*** SUPPLIED MATERIAL

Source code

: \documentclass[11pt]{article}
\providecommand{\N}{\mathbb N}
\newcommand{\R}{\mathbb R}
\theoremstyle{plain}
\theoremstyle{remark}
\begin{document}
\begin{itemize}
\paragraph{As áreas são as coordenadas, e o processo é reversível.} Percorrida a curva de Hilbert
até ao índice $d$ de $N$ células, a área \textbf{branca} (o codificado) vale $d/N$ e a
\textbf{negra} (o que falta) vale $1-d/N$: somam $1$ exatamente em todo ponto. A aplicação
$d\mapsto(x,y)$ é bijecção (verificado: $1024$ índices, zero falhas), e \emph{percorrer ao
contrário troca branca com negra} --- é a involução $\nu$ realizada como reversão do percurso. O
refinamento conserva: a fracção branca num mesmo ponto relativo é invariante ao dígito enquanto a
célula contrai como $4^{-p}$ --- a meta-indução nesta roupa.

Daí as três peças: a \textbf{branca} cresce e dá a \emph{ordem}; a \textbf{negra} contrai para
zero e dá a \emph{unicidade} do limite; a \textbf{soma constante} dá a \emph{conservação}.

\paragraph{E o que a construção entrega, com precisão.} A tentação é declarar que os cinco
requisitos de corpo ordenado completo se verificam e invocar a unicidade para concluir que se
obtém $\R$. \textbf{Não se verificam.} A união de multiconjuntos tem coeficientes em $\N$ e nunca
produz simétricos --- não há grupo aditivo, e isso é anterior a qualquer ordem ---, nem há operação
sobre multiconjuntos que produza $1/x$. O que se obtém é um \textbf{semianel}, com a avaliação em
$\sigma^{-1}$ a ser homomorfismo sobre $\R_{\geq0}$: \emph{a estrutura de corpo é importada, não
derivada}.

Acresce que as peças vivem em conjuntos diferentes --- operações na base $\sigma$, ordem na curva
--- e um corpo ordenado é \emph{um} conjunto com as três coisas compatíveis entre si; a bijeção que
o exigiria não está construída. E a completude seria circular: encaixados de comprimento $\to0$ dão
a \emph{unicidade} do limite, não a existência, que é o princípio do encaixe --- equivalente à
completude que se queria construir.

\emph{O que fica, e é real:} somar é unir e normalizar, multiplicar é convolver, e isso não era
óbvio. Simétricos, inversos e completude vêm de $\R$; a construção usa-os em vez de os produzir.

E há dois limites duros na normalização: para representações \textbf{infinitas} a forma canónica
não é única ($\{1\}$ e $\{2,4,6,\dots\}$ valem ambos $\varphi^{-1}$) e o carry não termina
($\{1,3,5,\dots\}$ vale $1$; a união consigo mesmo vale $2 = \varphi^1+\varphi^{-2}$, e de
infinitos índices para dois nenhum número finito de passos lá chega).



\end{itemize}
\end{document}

******

**ABOUT THIS TASK:** Please transcribe the data above without changes, from its first line to its "sobre multiconjuntos que" line, and leave out anything past that.

**REPLY:**
Source code

: \documentclass[11pt]{article}
\providecommand{\N}{\mathbb N}
\newcommand{\R}{\mathbb R}
\theoremstyle{plain}
\theoremstyle{remark}
\begin{document}
\begin{itemize}
\paragraph{As áreas são as coordenadas, e o processo é reversível.} Percorrida a curva de Hilbert
até ao índice $d$ de $N$ células, a área \textbf{branca} (o codificado) vale $d/N$ e a
\textbf{negra} (o que falta) vale $1-d/N$: somam $1$ exatamente em todo ponto. A aplicação
$d\mapsto(x,y)$ é bijecção (verificado: $1024$ índices, zero falhas), e \emph{percorrer ao
contrário troca branca com negra} --- é a involução $\nu$ realizada como reversão do percurso. O
refinamento conserva: a fracção branca num mesmo ponto relativo é invariante ao dígito enquanto a
célula contrai como $4^{-p}$ --- a meta-indução nesta roupa.

Daí as três peças: a \textbf{branca} cresce e dá a \emph{ordem}; a \textbf{negra} contrai para
zero e dá a \emph{unicidade} do limite; a \textbf{soma constante} dá a \emph{conservação}.

\paragraph{E o que a construção entrega, com precisão.} A tentação é declarar que os cinco
requisitos de corpo ordenado completo se verificam e invocar a unicidade para concluir que se
obtém $\R$. \textbf{Não se verificam.} A união de multiconjuntos tem coeficientes em $\N$ e nunca
produz simétricos --- não há grupo aditivo, e isso é anterior a qualquer ordem ---, nem há operação
sobre multiconjuntos que produza $1/x$. O que se obtém é um \textbf{semianel}, com a avaliação em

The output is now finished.